Thailand Must Accelerate Search for New Markets and Expand Digital Trade
Nuttapon stated that although Thailand has not been immediately affected by this new tax, failure to adapt within this quarter could inevitably impact the country's competitiveness and overall export performance. To cope with these challenges, Thailand must act swiftly on the following strategies:
• Open new markets, especially in the Middle East, Central Asia, and Africa.
• Develop export channels through digital platforms, such as PromptTrade and Trade Digitization systems.
• Support small and medium-sized enterprises (SMEs), particularly in agriculture and product processing, to access global markets more effectively.
"Spreading opportunities to grassroots groups is the key to reducing the risks posed by external pressures and creating a sustainable economy from the ground up," said Nuttapon.
Digital Tax Issue Unresolved – State Revenue Losses Exceed 70 Billion Annually
In addition to external import tax measures, Thailand is also facing internal pressure from the incomplete digital tax collection system. Currently, only 3 billion baht per month is collected from cross-border digital services VAT, while estimates suggest the government could collect up to 70 billion baht annually.
This represents a significant loss in government revenue, which remains a structural issue that urgently needs reform.
At the same time, Thailand's main export products, such as electronics, mobile phones, and semiconductors, are encountering friction from these new tax measures, particularly in the US market. Agricultural products like rice still have potential, but their export share remains small. In the latest quarter, rice ranked 9th among Thailand's export commodities.
GDP Could Decline by 2.5% if Exports Fail
If Thailand cannot quickly adapt to these challenges and if the new US tax measures significantly impact export volumes, the country’s GDP could shrink by as much as 2.5%. This decline would be insufficient to maintain the stability of Thailand’s long-term economic growth.
Depa notes that competition in the region is intensifying. Vietnam is increasingly seen as a new manufacturing base to replace China, with the export-to-GDP ratio reaching 90%. Meanwhile, Thailand has yet to establish a clear position in the global economic arena, whether in agricultural technology, processed industries, or advanced electronics.

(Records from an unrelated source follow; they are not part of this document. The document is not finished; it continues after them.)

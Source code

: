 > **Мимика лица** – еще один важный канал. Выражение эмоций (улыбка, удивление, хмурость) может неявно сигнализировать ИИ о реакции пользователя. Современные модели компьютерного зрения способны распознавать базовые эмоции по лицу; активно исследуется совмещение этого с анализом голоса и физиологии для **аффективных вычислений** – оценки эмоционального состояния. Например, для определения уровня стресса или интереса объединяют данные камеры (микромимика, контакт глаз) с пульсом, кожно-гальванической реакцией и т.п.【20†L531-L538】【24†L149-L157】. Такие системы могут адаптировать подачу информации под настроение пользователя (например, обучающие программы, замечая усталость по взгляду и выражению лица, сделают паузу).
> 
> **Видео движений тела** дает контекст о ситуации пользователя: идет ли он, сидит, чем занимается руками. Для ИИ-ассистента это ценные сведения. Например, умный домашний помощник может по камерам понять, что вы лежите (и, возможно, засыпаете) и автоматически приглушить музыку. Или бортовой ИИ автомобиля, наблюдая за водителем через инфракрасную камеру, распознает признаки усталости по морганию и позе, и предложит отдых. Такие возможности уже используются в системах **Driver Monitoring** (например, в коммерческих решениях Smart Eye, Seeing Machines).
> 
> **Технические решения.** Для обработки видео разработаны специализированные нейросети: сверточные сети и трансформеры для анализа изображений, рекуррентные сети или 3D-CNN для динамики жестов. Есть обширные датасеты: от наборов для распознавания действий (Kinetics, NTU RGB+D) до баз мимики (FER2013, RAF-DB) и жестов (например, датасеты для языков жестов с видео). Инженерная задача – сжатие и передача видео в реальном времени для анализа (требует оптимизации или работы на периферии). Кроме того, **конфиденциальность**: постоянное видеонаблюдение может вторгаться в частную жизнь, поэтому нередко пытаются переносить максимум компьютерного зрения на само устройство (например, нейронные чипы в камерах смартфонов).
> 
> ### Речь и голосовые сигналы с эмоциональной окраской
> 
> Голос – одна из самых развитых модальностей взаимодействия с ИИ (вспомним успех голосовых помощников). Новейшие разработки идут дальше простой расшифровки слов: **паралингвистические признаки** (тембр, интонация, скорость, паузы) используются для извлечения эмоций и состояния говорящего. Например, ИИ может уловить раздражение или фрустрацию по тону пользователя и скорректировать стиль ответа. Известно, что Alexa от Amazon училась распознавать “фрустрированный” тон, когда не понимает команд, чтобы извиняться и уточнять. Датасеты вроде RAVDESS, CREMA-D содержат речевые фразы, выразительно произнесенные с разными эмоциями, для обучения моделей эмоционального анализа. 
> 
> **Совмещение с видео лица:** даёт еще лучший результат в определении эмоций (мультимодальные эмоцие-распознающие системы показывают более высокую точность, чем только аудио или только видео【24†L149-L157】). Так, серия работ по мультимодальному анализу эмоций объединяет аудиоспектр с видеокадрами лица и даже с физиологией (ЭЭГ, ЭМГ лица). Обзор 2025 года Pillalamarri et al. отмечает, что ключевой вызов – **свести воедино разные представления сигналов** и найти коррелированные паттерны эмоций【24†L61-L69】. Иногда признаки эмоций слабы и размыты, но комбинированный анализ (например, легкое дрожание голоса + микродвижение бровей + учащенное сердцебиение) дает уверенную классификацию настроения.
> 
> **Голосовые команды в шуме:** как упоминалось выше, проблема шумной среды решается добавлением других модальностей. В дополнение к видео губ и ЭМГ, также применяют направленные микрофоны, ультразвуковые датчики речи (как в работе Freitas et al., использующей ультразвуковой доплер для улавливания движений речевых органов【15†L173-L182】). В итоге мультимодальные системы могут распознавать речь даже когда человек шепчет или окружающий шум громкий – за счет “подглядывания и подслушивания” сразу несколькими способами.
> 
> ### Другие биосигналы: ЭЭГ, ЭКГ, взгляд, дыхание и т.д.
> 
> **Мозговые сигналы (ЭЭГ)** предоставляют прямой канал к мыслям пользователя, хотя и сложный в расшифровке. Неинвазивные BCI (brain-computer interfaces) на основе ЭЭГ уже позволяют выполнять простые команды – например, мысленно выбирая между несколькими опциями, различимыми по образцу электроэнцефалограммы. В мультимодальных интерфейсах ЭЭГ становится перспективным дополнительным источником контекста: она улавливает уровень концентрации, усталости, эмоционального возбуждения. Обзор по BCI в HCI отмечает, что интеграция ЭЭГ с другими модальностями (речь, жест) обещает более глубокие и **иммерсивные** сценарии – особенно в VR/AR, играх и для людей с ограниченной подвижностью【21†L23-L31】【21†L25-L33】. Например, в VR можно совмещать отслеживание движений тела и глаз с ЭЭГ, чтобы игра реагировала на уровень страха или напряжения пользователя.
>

Practical Solutions for Thailand's Economic Challenges
A viable solution is to rapidly develop the National Single Window system to automate exports, reduce costs, enhance transparency, and expand opportunities for small businesses to access foreign markets.
Another approach is to develop new products, such as processing rice into flour as a substitute for wheat flour in the Western food industry. This would create added value for basic agricultural products and open new markets with little competition.